Studies by the United States Pharmacopeia (USP) demonstrate the scope of the problem of hospital medical errors.

•A study in 2002 found that 55% of the reported fatal medication errors in hospitals involved patients older than 65 years.5
•AUSP study that included 2 years of data, 2002 to 2003, from a national medication error reporting program for hospitals stated that “[g]eriatric patient errors represented nearly 40% of the 202,476 error cases that reached the patient.”6
•Other studies have found a significant proportion of serious, preventable medication errors and inappropriate polypharmacy among older patients in ambulatory settings.7,8
•Our review of lawsuits against psychiatrists by patients 65 years and older found that many included ADEs. (See also Falls below.)

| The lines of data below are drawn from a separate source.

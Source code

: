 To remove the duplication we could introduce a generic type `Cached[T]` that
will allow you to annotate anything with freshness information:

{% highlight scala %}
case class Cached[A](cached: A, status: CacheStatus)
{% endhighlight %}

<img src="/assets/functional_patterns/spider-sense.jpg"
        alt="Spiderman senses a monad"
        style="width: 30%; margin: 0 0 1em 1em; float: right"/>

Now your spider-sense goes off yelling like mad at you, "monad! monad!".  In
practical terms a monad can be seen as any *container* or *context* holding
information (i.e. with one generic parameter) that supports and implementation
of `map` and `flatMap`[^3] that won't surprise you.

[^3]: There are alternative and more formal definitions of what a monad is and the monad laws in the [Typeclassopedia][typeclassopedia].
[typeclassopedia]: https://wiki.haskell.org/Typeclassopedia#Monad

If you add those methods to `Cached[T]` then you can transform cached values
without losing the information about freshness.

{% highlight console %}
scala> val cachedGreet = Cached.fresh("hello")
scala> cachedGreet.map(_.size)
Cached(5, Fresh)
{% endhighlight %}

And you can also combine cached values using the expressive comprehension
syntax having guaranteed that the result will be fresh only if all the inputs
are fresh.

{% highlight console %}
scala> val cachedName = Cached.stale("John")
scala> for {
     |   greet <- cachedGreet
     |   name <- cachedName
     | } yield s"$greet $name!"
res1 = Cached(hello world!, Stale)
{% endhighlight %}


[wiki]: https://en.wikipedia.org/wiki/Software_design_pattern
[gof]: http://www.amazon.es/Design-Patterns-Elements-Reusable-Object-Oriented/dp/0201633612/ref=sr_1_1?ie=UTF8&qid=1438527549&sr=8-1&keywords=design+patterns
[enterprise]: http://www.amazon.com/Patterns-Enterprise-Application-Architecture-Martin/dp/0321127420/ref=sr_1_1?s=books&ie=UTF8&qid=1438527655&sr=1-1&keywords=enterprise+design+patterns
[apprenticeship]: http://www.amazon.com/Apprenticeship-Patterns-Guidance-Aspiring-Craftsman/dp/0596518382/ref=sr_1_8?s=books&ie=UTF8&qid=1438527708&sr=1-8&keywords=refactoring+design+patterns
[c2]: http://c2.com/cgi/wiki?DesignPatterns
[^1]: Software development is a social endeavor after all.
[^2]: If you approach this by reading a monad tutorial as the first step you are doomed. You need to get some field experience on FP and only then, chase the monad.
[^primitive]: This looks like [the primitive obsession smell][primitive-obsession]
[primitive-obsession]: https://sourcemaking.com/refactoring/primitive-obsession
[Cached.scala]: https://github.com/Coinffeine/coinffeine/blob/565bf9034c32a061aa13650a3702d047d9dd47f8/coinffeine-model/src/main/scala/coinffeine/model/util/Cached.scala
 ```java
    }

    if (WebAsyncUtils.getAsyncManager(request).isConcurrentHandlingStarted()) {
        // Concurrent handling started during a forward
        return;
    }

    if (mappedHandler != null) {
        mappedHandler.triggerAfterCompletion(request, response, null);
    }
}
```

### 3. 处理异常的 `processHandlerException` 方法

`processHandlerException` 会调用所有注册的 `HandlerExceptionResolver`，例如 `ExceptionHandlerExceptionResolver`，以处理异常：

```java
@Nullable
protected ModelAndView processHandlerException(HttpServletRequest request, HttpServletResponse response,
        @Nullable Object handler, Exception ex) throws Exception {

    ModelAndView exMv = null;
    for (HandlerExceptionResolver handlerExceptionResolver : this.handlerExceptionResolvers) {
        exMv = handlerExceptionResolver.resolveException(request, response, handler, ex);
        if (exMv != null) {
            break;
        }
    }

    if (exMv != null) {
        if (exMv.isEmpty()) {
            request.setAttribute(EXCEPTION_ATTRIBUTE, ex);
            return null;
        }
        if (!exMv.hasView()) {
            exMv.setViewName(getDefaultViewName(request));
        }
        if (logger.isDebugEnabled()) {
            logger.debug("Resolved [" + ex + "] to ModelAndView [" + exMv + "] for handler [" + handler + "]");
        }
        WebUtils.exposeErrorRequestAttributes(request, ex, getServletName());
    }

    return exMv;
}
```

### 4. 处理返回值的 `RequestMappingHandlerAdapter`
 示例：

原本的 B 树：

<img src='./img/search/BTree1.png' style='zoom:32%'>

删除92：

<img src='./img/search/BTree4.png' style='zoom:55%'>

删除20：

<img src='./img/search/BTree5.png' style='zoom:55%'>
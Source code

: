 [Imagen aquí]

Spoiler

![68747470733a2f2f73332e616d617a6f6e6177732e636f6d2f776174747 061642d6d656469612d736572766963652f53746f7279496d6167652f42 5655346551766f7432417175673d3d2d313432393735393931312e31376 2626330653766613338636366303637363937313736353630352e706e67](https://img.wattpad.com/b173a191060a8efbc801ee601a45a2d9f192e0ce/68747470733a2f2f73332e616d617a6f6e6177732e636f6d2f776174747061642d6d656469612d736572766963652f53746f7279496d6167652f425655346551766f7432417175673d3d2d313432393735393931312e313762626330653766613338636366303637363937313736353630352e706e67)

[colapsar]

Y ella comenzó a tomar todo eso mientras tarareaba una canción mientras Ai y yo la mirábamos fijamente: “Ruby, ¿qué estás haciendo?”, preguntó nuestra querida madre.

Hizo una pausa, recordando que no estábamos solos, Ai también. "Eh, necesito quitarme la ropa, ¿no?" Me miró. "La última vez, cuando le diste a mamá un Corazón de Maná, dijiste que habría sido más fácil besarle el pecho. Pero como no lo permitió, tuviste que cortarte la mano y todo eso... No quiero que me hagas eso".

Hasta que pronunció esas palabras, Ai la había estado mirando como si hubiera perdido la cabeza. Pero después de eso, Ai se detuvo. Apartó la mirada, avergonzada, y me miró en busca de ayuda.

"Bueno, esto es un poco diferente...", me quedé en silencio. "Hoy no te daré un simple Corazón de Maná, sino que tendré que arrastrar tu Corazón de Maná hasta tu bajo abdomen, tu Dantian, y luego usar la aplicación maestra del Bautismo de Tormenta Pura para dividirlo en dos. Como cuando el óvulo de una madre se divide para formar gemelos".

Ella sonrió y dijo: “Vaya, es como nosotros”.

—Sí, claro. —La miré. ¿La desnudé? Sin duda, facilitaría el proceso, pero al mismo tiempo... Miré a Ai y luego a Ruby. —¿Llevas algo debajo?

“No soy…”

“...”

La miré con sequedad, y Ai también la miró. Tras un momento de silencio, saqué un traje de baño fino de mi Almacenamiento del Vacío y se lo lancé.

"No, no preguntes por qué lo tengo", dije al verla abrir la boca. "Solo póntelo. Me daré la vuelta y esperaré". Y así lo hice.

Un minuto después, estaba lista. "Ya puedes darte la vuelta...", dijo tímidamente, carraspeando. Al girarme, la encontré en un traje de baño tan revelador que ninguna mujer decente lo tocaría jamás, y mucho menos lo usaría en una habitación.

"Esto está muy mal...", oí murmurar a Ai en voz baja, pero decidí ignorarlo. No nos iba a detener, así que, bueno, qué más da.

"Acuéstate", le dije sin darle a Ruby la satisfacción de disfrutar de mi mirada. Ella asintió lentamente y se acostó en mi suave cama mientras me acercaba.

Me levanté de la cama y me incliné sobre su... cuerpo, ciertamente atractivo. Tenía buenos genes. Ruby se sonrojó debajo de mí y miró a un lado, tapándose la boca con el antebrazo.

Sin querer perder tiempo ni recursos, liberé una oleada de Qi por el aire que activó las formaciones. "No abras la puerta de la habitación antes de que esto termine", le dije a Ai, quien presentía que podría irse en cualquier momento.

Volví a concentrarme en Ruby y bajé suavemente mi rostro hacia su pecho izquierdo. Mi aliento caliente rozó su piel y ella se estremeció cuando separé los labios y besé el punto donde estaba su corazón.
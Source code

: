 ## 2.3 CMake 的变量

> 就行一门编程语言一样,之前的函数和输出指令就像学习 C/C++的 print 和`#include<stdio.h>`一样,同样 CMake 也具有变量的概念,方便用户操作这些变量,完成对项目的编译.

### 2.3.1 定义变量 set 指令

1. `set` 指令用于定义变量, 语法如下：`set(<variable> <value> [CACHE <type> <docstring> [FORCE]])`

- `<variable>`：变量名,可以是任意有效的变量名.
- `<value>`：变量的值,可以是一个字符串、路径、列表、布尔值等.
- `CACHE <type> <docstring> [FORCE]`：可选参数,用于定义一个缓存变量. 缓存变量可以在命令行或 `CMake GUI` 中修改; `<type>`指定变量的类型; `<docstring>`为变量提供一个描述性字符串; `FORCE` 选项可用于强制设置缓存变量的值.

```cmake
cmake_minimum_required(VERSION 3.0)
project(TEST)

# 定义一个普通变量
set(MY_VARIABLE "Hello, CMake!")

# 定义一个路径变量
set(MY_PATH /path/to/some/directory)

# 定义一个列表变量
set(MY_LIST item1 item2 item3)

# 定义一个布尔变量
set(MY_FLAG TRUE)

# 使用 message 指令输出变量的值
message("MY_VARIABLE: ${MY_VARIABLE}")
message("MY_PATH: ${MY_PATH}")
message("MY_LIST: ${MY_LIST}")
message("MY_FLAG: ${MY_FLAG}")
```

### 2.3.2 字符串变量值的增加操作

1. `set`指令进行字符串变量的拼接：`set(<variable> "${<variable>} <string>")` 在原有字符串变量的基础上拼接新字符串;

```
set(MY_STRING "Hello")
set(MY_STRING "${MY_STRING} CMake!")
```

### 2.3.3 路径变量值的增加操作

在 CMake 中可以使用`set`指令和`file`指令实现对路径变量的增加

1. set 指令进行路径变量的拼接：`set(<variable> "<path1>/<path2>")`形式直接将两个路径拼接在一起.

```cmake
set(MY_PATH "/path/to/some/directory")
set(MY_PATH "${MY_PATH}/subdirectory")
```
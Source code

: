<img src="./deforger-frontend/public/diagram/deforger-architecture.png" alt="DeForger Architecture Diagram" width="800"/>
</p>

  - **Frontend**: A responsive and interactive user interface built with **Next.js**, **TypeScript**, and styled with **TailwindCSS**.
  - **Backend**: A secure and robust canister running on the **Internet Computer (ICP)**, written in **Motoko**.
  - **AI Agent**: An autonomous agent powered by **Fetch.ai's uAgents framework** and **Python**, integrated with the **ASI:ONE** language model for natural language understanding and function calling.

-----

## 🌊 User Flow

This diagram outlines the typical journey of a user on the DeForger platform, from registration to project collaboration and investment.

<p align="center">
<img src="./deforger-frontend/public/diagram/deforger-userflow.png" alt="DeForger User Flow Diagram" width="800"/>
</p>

Critical to effective risk management for reducing ADEs is a thorough understanding of both the medications to be prescribed and the patient’s unique clinical status. It is more challenging than ever to stay current about prescription drugs given the amount of information being produced, the speed at which it develops, and because (in some instances) there is conflicting and/or incomplete information.

Consider formal or informal consultation and/or referral to a specialist in geriatric psychiatry/psychopharmacology as needed. Such steps can be helpful in demonstrating that the standard of care was met should the treatment be challenged.

Understand and be aware of both the medications and the types of errors (omission, improper dose/quantity, wrong drug) with a high potential for problems.7

Before prescribing, consider possible medical causes for the behaviors that are being medicated. Evaluate environmental stressors and possible nonpharmacological interventions that may be used in place of or in conjunction with medication. This approach requires collaboration and communication with other health care professionals, family members, and care providers.

Informed consent discussions are imperative. Effective communication about medications provides an opportunity to engage in ongoing dialogue among clinicians, the patient, and (when appropriate) the patient’s family. Building these relationships increases the likelihood of adherence to the treatment plan and decreases risk to both the patient and the psychiatrist.

Comorbidity
Older patients being treated for psychiatric issues are likely to have medical problems as well. Psychiatrists must assure that the patient’s clinical needs are being met—including assuring the assessment of and treatment or referral for treatment of medical problems.9 Indeed, some patients’ psychiatric symptoms may improve with treatment of their medical conditions, whereas some patients’medical conditions may worsen.10 Key risk management strategies are engaging in a thorough assessment, communication with other providers, and staying current with treatment approaches.

A thorough assessment is always crucial for successful treatment. Psychiatrists must be cognizant of patients’ medical problems as well as psychiatric problems. A low threshold for referral to a colleague for a diagnostic workup and/or treatment of medical problems is good clinical risk management. Communication between and among other providers is necessary to deliver coordinated, effective care and treatment.